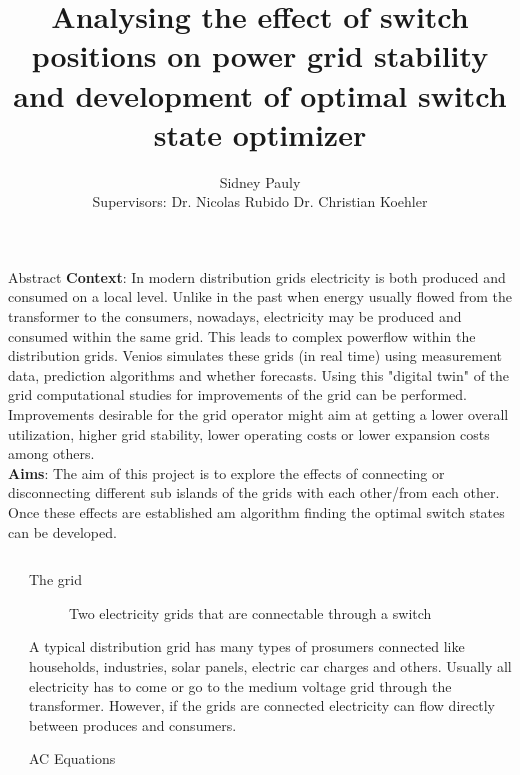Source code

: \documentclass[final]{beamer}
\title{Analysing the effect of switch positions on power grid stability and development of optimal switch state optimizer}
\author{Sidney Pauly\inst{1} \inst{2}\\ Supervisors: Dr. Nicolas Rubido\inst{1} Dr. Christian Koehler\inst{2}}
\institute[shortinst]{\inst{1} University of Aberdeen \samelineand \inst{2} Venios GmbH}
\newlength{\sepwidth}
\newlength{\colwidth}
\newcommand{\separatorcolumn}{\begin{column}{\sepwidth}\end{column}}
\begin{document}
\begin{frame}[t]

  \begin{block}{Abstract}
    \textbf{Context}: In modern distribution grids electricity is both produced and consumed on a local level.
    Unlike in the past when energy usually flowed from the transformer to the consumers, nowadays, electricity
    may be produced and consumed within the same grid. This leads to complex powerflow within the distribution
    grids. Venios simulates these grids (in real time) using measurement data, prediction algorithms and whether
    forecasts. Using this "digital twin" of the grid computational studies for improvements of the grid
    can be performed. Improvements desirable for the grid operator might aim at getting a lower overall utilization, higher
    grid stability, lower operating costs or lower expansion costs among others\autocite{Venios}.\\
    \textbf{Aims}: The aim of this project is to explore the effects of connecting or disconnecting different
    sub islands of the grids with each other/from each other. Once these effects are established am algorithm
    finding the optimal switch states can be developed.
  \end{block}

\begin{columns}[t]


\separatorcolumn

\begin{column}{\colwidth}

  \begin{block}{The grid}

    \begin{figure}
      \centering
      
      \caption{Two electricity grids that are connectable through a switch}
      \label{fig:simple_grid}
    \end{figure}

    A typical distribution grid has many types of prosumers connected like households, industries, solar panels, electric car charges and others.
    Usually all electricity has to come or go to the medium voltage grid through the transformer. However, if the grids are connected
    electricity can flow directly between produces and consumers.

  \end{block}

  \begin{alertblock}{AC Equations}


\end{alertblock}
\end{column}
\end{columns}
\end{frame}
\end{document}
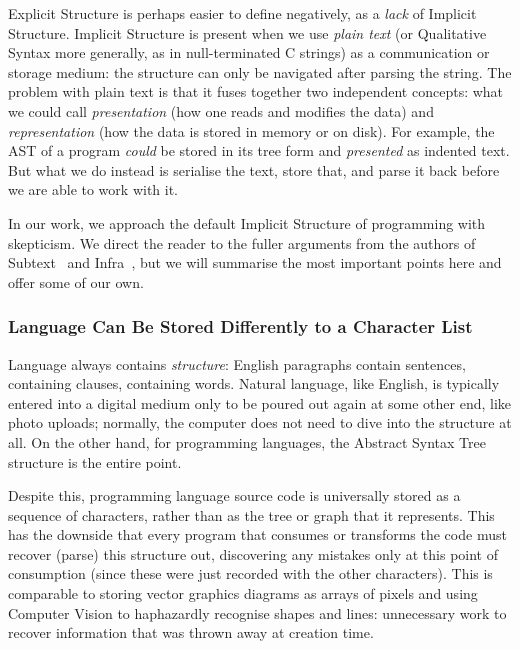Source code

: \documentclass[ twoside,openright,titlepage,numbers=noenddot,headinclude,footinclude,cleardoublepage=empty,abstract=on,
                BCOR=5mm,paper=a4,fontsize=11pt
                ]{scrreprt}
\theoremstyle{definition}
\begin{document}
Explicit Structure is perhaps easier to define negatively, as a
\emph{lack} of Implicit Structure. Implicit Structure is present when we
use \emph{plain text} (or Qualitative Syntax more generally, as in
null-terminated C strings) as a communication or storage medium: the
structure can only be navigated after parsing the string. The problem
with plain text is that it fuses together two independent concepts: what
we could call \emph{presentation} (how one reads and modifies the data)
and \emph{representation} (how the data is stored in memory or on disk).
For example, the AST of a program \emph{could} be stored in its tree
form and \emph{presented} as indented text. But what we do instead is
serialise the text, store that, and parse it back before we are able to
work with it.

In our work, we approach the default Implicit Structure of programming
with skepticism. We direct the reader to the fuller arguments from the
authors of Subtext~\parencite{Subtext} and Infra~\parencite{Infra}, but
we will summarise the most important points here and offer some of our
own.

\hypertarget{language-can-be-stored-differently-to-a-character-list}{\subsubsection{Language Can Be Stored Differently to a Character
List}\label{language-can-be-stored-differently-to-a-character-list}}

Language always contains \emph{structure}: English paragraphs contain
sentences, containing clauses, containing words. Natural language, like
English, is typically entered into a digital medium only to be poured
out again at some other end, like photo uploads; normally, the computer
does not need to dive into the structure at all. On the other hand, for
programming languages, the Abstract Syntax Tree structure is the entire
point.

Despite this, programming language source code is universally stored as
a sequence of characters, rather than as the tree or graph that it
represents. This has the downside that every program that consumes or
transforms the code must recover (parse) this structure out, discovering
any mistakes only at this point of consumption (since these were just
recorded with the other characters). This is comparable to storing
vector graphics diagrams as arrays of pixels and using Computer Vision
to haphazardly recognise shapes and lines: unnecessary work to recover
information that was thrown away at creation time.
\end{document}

**Aim of the task:** What you write must match the listing exactly, from the line with "finding the optimal" up to and including the line with "to a Character". Pictures stay out.

**Response to this exercise:**
    finding the optimal switch states can be developed.
  \end{block}

\begin{columns}[t]


\separatorcolumn

\begin{column}{\colwidth}

  \begin{block}{The grid}

    \begin{figure}
      \centering
      
      \caption{Two electricity grids that are connectable through a switch}
      \label{fig:simple_grid}
    \end{figure}

    A typical distribution grid has many types of prosumers connected like households, industries, solar panels, electric car charges and others.
    Usually all electricity has to come or go to the medium voltage grid through the transformer. However, if the grids are connected
    electricity can flow directly between produces and consumers.

  \end{block}

  \begin{alertblock}{AC Equations}


\end{alertblock}
\end{column}
\end{columns}
\end{frame}
\end{document}
Source code

: \documentclass[ twoside,openright,titlepage,numbers=noenddot,headinclude,footinclude,cleardoublepage=empty,abstract=on,
                BCOR=5mm,paper=a4,fontsize=11pt
                ]{scrreprt}
\theoremstyle{definition}
\begin{document}
Explicit Structure is perhaps easier to define negatively, as a
\emph{lack} of Implicit Structure. Implicit Structure is present when we
use \emph{plain text} (or Qualitative Syntax more generally, as in
null-terminated C strings) as a communication or storage medium: the
structure can only be navigated after parsing the string. The problem
with plain text is that it fuses together two independent concepts: what
we could call \emph{presentation} (how one reads and modifies the data)
and \emph{representation} (how the data is stored in memory or on disk).
For example, the AST of a program \emph{could} be stored in its tree
form and \emph{presented} as indented text. But what we do instead is
serialise the text, store that, and parse it back before we are able to
work with it.

In our work, we approach the default Implicit Structure of programming
with skepticism. We direct the reader to the fuller arguments from the
authors of Subtext~\parencite{Subtext} and Infra~\parencite{Infra}, but
we will summarise the most important points here and offer some of our
own.

\hypertarget{language-can-be-stored-differently-to-a-character-list}{\subsubsection{Language Can Be Stored Differently to a Character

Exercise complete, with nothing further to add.